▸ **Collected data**
=-=-=-=-=
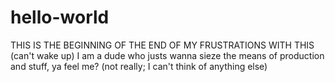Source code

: # hello-world
THIS IS THE BEGINNING OF THE END OF MY FRUSTRATIONS WITH THIS (can't wake up)
I am a dude who justs wanna sieze the means of production and stuff, ya feel me?
(not really; I can't think of anything else)
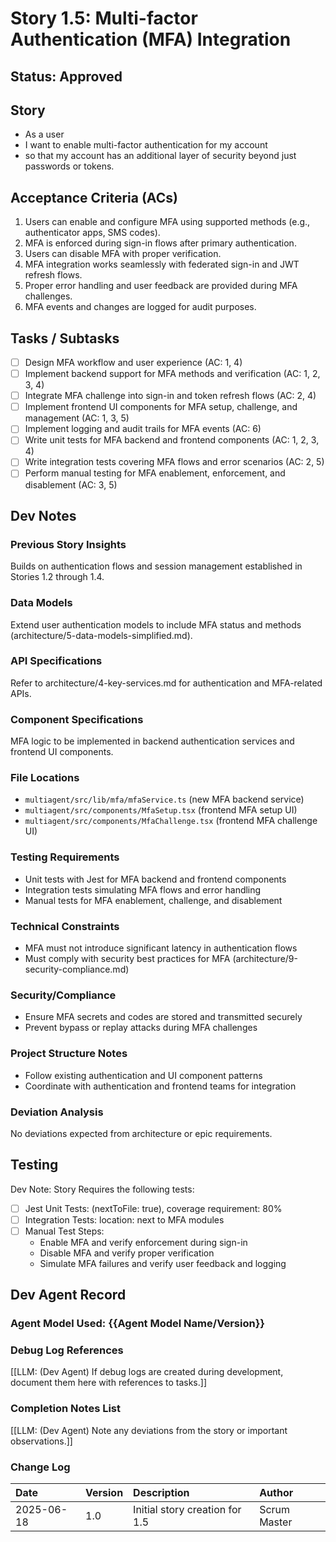# Story 1.5: Multi-factor Authentication (MFA) Integration

## Status: Approved

## Story

- As a user  
- I want to enable multi-factor authentication for my account  
- so that my account has an additional layer of security beyond just passwords or tokens.

## Acceptance Criteria (ACs)

1. Users can enable and configure MFA using supported methods (e.g., authenticator apps, SMS codes).  
2. MFA is enforced during sign-in flows after primary authentication.  
3. Users can disable MFA with proper verification.  
4. MFA integration works seamlessly with federated sign-in and JWT refresh flows.  
5. Proper error handling and user feedback are provided during MFA challenges.  
6. MFA events and changes are logged for audit purposes.  

## Tasks / Subtasks

- [ ] Design MFA workflow and user experience (AC: 1, 4)  
- [ ] Implement backend support for MFA methods and verification (AC: 1, 2, 3, 4)  
- [ ] Integrate MFA challenge into sign-in and token refresh flows (AC: 2, 4)  
- [ ] Implement frontend UI components for MFA setup, challenge, and management (AC: 1, 3, 5)  
- [ ] Implement logging and audit trails for MFA events (AC: 6)  
- [ ] Write unit tests for MFA backend and frontend components (AC: 1, 2, 3, 4)  
- [ ] Write integration tests covering MFA flows and error scenarios (AC: 2, 5)  
- [ ] Perform manual testing for MFA enablement, enforcement, and disablement (AC: 3, 5)  

## Dev Notes

### Previous Story Insights  
Builds on authentication flows and session management established in Stories 1.2 through 1.4.

### Data Models  
Extend user authentication models to include MFA status and methods (architecture/5-data-models-simplified.md).

### API Specifications  
Refer to architecture/4-key-services.md for authentication and MFA-related APIs.

### Component Specifications  
MFA logic to be implemented in backend authentication services and frontend UI components.

### File Locations  
- `multiagent/src/lib/mfa/mfaService.ts` (new MFA backend service)  
- `multiagent/src/components/MfaSetup.tsx` (frontend MFA setup UI)  
- `multiagent/src/components/MfaChallenge.tsx` (frontend MFA challenge UI)  

### Testing Requirements  
- Unit tests with Jest for MFA backend and frontend components  
- Integration tests simulating MFA flows and error handling  
- Manual tests for MFA enablement, challenge, and disablement  

### Technical Constraints  
- MFA must not introduce significant latency in authentication flows  
- Must comply with security best practices for MFA (architecture/9-security-compliance.md)  

### Security/Compliance  
- Ensure MFA secrets and codes are stored and transmitted securely  
- Prevent bypass or replay attacks during MFA challenges  

### Project Structure Notes  
- Follow existing authentication and UI component patterns  
- Coordinate with authentication and frontend teams for integration  

### Deviation Analysis  
No deviations expected from architecture or epic requirements.  

## Testing

Dev Note: Story Requires the following tests:

- [ ] Jest Unit Tests: (nextToFile: true), coverage requirement: 80%  
- [ ] Integration Tests: location: next to MFA modules  
- [ ] Manual Test Steps:  
  - Enable MFA and verify enforcement during sign-in  
  - Disable MFA and verify proper verification  
  - Simulate MFA failures and verify user feedback and logging  

## Dev Agent Record

### Agent Model Used: {{Agent Model Name/Version}}

### Debug Log References

[[LLM: (Dev Agent) If debug logs are created during development, document them here with references to tasks.]]

### Completion Notes List

[[LLM: (Dev Agent) Note any deviations from the story or important observations.]]

### Change Log

| Date       | Version | Description                          | Author       |
| :--------- | :------ | :--------------------------------- | :----------- |
| 2025-06-18 | 1.0     | Initial story creation for 1.5      | Scrum Master |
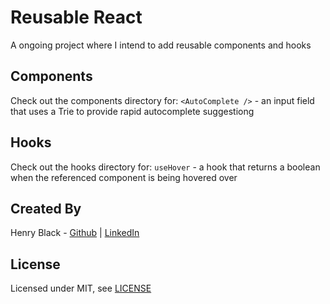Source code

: # Reusable React
A ongoing project where I intend to add reusable components and hooks

## Components
Check out the components directory for:
`<AutoComplete />` - an input field that uses a Trie to provide rapid autocomplete suggestiong

## Hooks
Check out the hooks directory for:
`useHover` - a hook that returns a boolean when the referenced component is being hovered over

## Created By
Henry Black - [Github](https://github.com/blackhaj) | [LinkedIn](https://www.linkedin.com/in/henryblack1/)

## License
Licensed under MIT, see [LICENSE](./LICENSE)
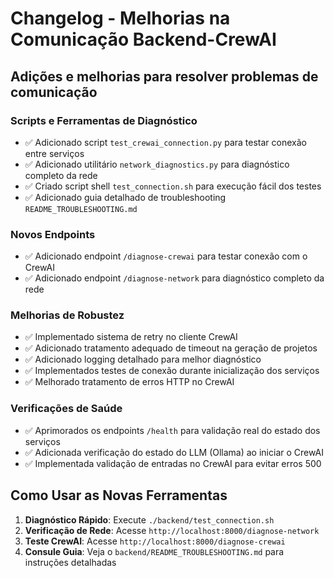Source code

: # Changelog - Melhorias na Comunicação Backend-CrewAI

## Adições e melhorias para resolver problemas de comunicação

### Scripts e Ferramentas de Diagnóstico
- ✅ Adicionado script `test_crewai_connection.py` para testar conexão entre serviços
- ✅ Adicionado utilitário `network_diagnostics.py` para diagnóstico completo da rede
- ✅ Criado script shell `test_connection.sh` para execução fácil dos testes
- ✅ Adicionado guia detalhado de troubleshooting `README_TROUBLESHOOTING.md`

### Novos Endpoints
- ✅ Adicionado endpoint `/diagnose-crewai` para testar conexão com o CrewAI
- ✅ Adicionado endpoint `/diagnose-network` para diagnóstico completo da rede

### Melhorias de Robustez
- ✅ Implementado sistema de retry no cliente CrewAI
- ✅ Adicionado tratamento adequado de timeout na geração de projetos
- ✅ Adicionado logging detalhado para melhor diagnóstico
- ✅ Implementados testes de conexão durante inicialização dos serviços
- ✅ Melhorado tratamento de erros HTTP no CrewAI

### Verificações de Saúde
- ✅ Aprimorados os endpoints `/health` para validação real do estado dos serviços
- ✅ Adicionada verificação do estado do LLM (Ollama) ao iniciar o CrewAI
- ✅ Implementada validação de entradas no CrewAI para evitar erros 500

## Como Usar as Novas Ferramentas

1. **Diagnóstico Rápido**: Execute `./backend/test_connection.sh`
2. **Verificação de Rede**: Acesse `http://localhost:8000/diagnose-network`
3. **Teste CrewAI**: Acesse `http://localhost:8000/diagnose-crewai`
4. **Consule Guia**: Veja o `backend/README_TROUBLESHOOTING.md` para instruções detalhadas 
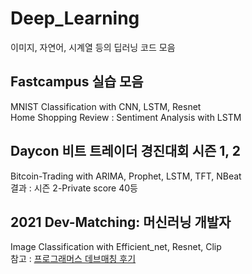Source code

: # Deep_Learning
이미지, 자연어, 시계열 등의 딥러닝 코드 모음

## Fastcampus 실습 모음
MNIST Classification with CNN, LSTM, Resnet  
Home Shopping Review : Sentiment Analysis with LSTM  

## Daycon 비트 트레이더 경진대회 시즌 1, 2
Bitcoin-Trading with ARIMA, Prophet, LSTM, TFT, NBeat  
결과 : 시즌 2-Private score 40등  

## 2021 Dev-Matching: 머신러닝 개발자
Image Classification with Efficient_net, Resnet, Clip  
참고 : [프로그래머스 데브매칭 후기](https://dsc-university-of-seoul.github.io/Review_of_Dev_matching/)
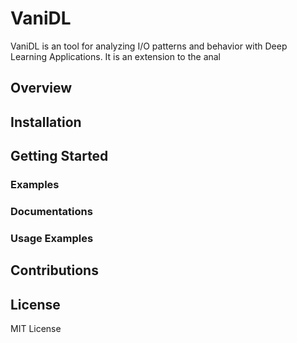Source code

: # VaniDL

VaniDL is an tool for analyzing I/O patterns and behavior with Deep Learning Applications. It is an extension to the anal

## Overview

## Installation

## Getting Started

### Examples

### Documentations

### Usage Examples

## Contributions

## License

MIT License
<!--stackedit_data:
eyJoaXN0b3J5IjpbLTE2MzMzMjgzMjUsLTE0Mjg0MjcyMDIsMT
A5NzM3MjU5OCwyNTY0OTIyOTQsMTg0OTE4NDUyNF19
-->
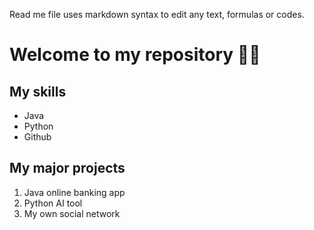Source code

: Read me file uses markdown syntax to edit any text, formulas or codes.

# Welcome to my repository 🧑‍🍳

## My skills
 - Java
 - Python
 - Github

## My major projects
1. Java online banking app
2. Python AI tool
3. My own social network
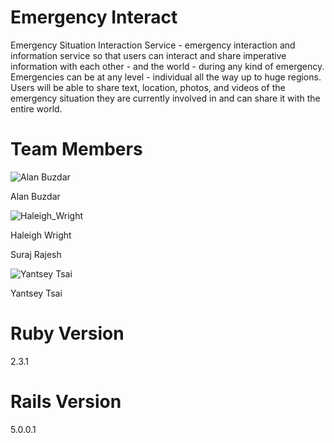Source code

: # Emergency Interact

Emergency Situation Interaction Service - emergency interaction and information service so that users can interact and share imperative information with each other - and the world - during any kind of emergency. Emergencies can be at any level - individual all the way up to huge regions. Users will be able to share text, location, photos, and videos of the emergency situation they are currently involved in and can share it with the entire world.

# Team Members

![Alan Buzdar](https://media.licdn.com/mpr/mpr/shrinknp_400_400/AAEAAQAAAAAAAAWbAAAAJGY5ODkyNzAyLTQyZWMtNDdkZi1hYzJiLTRmY2NlMjM2MmNmMw.jpg)

Alan Buzdar

![Haleigh_Wright](https://cloud.githubusercontent.com/assets/17699601/19064618/43636e10-89c3-11e6-8108-e47bfb959049.jpg)

Haleigh Wright



Suraj Rajesh

![Yantsey Tsai](https://media.licdn.com/mpr/mpr/shrinknp_400_400/AAEAAQAAAAAAAAVJAAAAJGE4NTVkOTE2LTM2YzctNDI5OC1iZjFiLWRlMDZjNDA5YTM0Mg.jpg)

Yantsey Tsai

# Ruby Version
2.3.1

# Rails Version
5.0.0.1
=-=-=-=-=
▸ **What this task involves**
Given the records above, return exactly the lines starting at the line containing "### Verificações de Saúde" and ending at the line containing "2. **Verificação de", including both.

▸ **Response**
### Verificações de Saúde
- ✅ Aprimorados os endpoints `/health` para validação real do estado dos serviços
- ✅ Adicionada verificação do estado do LLM (Ollama) ao iniciar o CrewAI
- ✅ Implementada validação de entradas no CrewAI para evitar erros 500

## Como Usar as Novas Ferramentas

1. **Diagnóstico Rápido**: Execute `./backend/test_connection.sh`
2. **Verificação de Rede**: Acesse `http://localhost:8000/diagnose-network`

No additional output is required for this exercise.